TRY IT – Starting at the line that contains "- The notebook" and ending at the line that contains "Build over 3 days, ~10 Hours in total.", the lines below are to be given again exactly, with nothing added.

Dataset entries –
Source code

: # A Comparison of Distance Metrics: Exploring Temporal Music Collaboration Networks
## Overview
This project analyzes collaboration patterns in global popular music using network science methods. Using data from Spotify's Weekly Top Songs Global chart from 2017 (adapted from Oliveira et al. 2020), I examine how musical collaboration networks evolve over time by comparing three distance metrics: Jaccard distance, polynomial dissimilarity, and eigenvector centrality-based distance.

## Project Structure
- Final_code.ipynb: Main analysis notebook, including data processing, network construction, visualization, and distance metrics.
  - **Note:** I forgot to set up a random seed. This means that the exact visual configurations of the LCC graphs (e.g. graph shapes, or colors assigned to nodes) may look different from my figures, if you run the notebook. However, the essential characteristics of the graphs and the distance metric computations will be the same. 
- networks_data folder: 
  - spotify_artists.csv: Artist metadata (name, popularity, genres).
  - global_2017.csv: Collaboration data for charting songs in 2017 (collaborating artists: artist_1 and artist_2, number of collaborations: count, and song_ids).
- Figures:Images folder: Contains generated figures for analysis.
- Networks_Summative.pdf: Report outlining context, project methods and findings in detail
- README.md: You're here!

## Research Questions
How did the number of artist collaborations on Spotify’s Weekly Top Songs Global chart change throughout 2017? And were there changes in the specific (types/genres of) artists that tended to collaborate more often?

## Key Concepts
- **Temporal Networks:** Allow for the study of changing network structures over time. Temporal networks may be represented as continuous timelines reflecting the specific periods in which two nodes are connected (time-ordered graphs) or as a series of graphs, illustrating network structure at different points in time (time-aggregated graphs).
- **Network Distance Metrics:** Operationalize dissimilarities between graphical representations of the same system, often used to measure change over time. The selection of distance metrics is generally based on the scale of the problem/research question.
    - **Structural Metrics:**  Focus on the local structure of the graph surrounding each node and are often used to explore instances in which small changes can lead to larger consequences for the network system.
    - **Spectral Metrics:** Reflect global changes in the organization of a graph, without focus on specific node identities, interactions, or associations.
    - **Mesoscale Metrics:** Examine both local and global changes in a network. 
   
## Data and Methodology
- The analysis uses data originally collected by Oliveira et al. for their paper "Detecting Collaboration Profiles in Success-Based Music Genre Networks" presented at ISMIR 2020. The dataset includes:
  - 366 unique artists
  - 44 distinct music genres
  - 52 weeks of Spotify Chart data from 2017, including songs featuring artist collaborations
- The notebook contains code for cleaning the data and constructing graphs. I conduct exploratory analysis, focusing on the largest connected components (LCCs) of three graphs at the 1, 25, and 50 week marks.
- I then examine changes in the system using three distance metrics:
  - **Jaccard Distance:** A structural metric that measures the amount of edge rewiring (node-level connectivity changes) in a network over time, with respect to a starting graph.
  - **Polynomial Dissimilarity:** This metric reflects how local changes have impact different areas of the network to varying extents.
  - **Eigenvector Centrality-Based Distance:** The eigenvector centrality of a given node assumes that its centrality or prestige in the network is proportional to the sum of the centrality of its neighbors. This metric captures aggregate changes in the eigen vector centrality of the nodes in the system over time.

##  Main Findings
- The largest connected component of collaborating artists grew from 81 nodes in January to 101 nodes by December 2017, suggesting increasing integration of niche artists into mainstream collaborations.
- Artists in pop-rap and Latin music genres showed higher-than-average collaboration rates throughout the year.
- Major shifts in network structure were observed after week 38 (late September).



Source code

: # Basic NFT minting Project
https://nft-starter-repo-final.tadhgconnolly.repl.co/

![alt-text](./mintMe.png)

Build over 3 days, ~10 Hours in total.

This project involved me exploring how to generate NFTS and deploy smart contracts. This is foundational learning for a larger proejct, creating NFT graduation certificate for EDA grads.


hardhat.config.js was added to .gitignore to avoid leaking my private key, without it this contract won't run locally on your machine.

RESULT –
- The notebook contains code for cleaning the data and constructing graphs. I conduct exploratory analysis, focusing on the largest connected components (LCCs) of three graphs at the 1, 25, and 50 week marks.
- I then examine changes in the system using three distance metrics:
  - **Jaccard Distance:** A structural metric that measures the amount of edge rewiring (node-level connectivity changes) in a network over time, with respect to a starting graph.
  - **Polynomial Dissimilarity:** This metric reflects how local changes have impact different areas of the network to varying extents.
  - **Eigenvector Centrality-Based Distance:** The eigenvector centrality of a given node assumes that its centrality or prestige in the network is proportional to the sum of the centrality of its neighbors. This metric captures aggregate changes in the eigen vector centrality of the nodes in the system over time.

##  Main Findings
- The largest connected component of collaborating artists grew from 81 nodes in January to 101 nodes by December 2017, suggesting increasing integration of niche artists into mainstream collaborations.
- Artists in pop-rap and Latin music genres showed higher-than-average collaboration rates throughout the year.
- Major shifts in network structure were observed after week 38 (late September).



Source code

: # Basic NFT minting Project
https://nft-starter-repo-final.tadhgconnolly.repl.co/

![alt-text](./mintMe.png)

Build over 3 days, ~10 Hours in total.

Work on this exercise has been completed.